::: RECORD SET

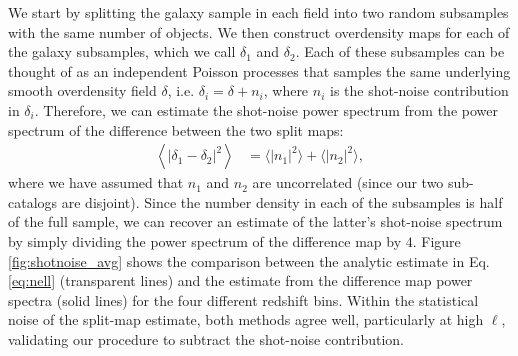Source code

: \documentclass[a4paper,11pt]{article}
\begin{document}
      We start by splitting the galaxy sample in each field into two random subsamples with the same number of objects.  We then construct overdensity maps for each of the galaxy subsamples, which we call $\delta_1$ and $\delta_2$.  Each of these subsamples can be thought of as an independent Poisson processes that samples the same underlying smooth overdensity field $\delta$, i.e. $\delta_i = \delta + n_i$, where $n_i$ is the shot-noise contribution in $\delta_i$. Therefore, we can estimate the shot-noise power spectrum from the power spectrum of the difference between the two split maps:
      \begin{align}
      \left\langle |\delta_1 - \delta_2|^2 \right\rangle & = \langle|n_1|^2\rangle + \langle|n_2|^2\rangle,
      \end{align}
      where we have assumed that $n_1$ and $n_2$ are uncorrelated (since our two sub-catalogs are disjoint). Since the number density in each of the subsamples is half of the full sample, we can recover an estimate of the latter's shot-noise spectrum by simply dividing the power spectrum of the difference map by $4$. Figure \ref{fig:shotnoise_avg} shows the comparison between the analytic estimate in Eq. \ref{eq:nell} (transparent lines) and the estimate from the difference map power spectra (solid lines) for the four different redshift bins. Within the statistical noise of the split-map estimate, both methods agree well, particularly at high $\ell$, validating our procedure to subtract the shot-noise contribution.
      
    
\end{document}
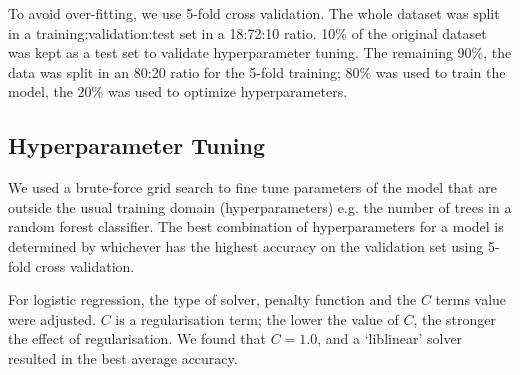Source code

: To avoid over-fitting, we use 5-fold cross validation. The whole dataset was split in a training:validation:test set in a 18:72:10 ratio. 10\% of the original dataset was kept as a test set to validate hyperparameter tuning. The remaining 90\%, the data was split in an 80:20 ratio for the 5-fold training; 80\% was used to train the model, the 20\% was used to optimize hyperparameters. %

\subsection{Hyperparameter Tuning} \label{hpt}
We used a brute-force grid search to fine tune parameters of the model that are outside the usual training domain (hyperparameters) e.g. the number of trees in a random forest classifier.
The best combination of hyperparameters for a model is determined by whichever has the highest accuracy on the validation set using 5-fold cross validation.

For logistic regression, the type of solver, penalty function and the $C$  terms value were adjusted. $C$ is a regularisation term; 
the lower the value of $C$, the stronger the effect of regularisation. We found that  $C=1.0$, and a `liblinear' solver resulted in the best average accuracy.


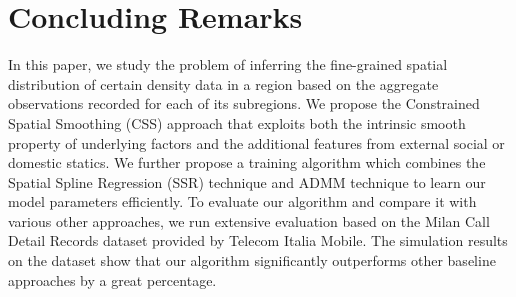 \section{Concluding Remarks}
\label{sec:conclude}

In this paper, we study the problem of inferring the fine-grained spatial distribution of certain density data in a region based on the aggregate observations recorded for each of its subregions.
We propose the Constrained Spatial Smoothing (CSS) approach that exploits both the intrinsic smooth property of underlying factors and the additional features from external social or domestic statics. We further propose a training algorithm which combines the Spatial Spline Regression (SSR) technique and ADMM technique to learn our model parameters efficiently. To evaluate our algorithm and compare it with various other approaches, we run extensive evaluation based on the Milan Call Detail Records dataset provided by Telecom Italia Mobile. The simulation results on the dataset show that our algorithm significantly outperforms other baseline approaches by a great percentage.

::::::

TASK INSTRUCTIONS →
What is needed is an exact copy of the lines from the start of the records through the line containing "We used a brute-force", with no pictures.

FINISHED TASK →
Source code

: \documentclass[a4paper,11pt]{article}
\begin{document}
      We start by splitting the galaxy sample in each field into two random subsamples with the same number of objects.  We then construct overdensity maps for each of the galaxy subsamples, which we call $\delta_1$ and $\delta_2$.  Each of these subsamples can be thought of as an independent Poisson processes that samples the same underlying smooth overdensity field $\delta$, i.e. $\delta_i = \delta + n_i$, where $n_i$ is the shot-noise contribution in $\delta_i$. Therefore, we can estimate the shot-noise power spectrum from the power spectrum of the difference between the two split maps:
      \begin{align}
      \left\langle |\delta_1 - \delta_2|^2 \right\rangle & = \langle|n_1|^2\rangle + \langle|n_2|^2\rangle,
      \end{align}
      where we have assumed that $n_1$ and $n_2$ are uncorrelated (since our two sub-catalogs are disjoint). Since the number density in each of the subsamples is half of the full sample, we can recover an estimate of the latter's shot-noise spectrum by simply dividing the power spectrum of the difference map by $4$. Figure \ref{fig:shotnoise_avg} shows the comparison between the analytic estimate in Eq. \ref{eq:nell} (transparent lines) and the estimate from the difference map power spectra (solid lines) for the four different redshift bins. Within the statistical noise of the split-map estimate, both methods agree well, particularly at high $\ell$, validating our procedure to subtract the shot-noise contribution.
      
    
\end{document}
Source code

: To avoid over-fitting, we use 5-fold cross validation. The whole dataset was split in a training:validation:test set in a 18:72:10 ratio. 10\% of the original dataset was kept as a test set to validate hyperparameter tuning. The remaining 90\%, the data was split in an 80:20 ratio for the 5-fold training; 80\% was used to train the model, the 20\% was used to optimize hyperparameters. %

\subsection{Hyperparameter Tuning} \label{hpt}
We used a brute-force grid search to fine tune parameters of the model that are outside the usual training domain (hyperparameters) e.g. the number of trees in a random forest classifier.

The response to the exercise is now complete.